[WHAT TO PRODUCE]: Search the material below for the string "Google" and copy each line where it appears.

*** Opening RECORDS FOR THIS EXERCISE ***

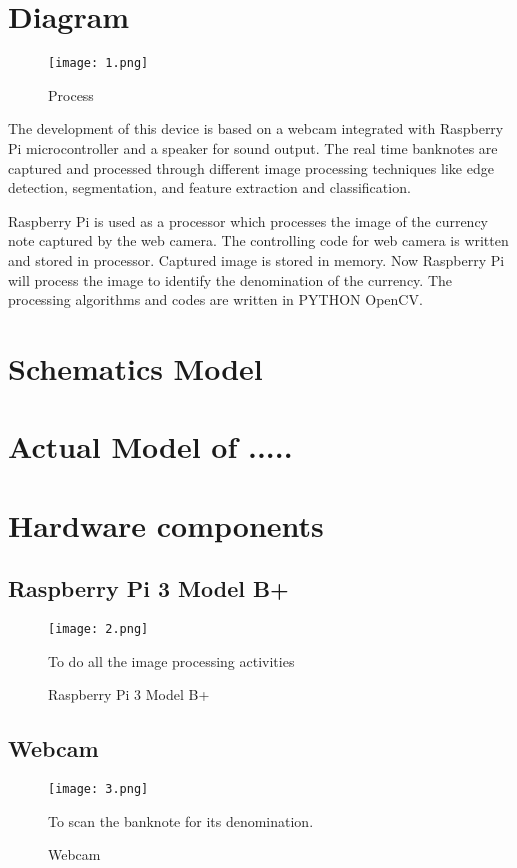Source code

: \documentclass[a4paper,12pt]{report}
\begin{document}
\section{Diagram}
\begin{figure}[h]
	\centering
	\texttt{[image: 1.png]}
	\caption{\label{fig.1}Process}
\end{figure}
The development of this device is based on a webcam integrated with Raspberry Pi microcontroller and a speaker for sound output. The real time banknotes are captured and processed through different image processing techniques like edge detection, segmentation, and feature extraction and classification.

Raspberry Pi is used as a processor which processes the image of the currency note captured by the web camera. The controlling code for web camera is written and stored in processor. Captured image is stored in memory. Now Raspberry Pi will process the image to identify the denomination of the currency. The processing algorithms and codes are written in PYTHON OpenCV.  	

\section{Schematics Model}	

\section{Actual Model of .....}	 

 \clearpage \section{Hardware components} 
\subsection{Raspberry Pi 3 Model B+}
\begin{figure}[h]
	\centering
	\texttt{[image: 2.png]}
	\caption{\label{fig.2}Raspberry Pi 3 Model B+} 
	To do all the image processing activities
\end{figure}
\subsection{Webcam}
\begin{figure}[h]
	\centering
	\texttt{[image: 3.png]}
	\caption{\label{fig.3}Webcam} 
	To scan the banknote for its denomination.
\end{figure} \clearpage
\end{document}

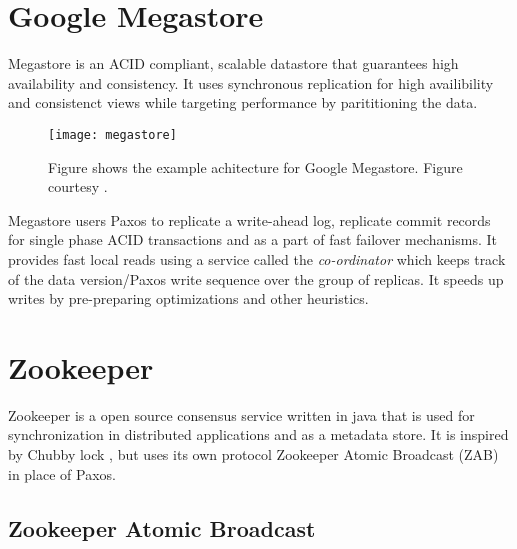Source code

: \section{Google Megastore}

Megastore \citep{BakerBCFKLLLLY11} is an ACID%
compliant, scalable datastore that guarantees high availability and
consistency. It uses synchronous replication for high availibility and
consistenct views while targeting performance by parititioning the data.

\begin{figure}
  \texttt{[image: megastore]}
  \caption[Google Megastore]{%
    Figure shows the example achitecture for Google Megastore.
    Figure courtesy \citet{BakerBCFKLLLLY11}.}
  \label{figure:megastore}
\end{figure}

Megastore users Paxos to replicate a write-ahead log, replicate commit
records for single phase ACID transactions and as a part of fast failover
mechanisms. It provides fast local reads using a service called the
\emph{co-ordinator} which keeps track of the data version/Paxos write
sequence over the group of replicas. It speeds up writes by pre-preparing
optimizations and other heuristics.

\section{Zookeeper}
\label{section:zookeeper}

Zookeeper \citep{Hunt:2010:ZWC:1855840.1855851, zookeeper} is a open source 
consensus service written in java that is used for synchronization in 
distributed applications and as a metadata store. It is inspired by Chubby lock 
, but uses its own protocol Zookeeper Atomic Broadcast 
(ZAB) in place of Paxos.

\subsection{Zookeeper Atomic Broadcast}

*** Closing RECORDS FOR THIS EXERCISE ***

[RESULT BELOW]:
: \section{Google Megastore}
  \caption[Google Megastore]{%
    Figure shows the example achitecture for Google Megastore.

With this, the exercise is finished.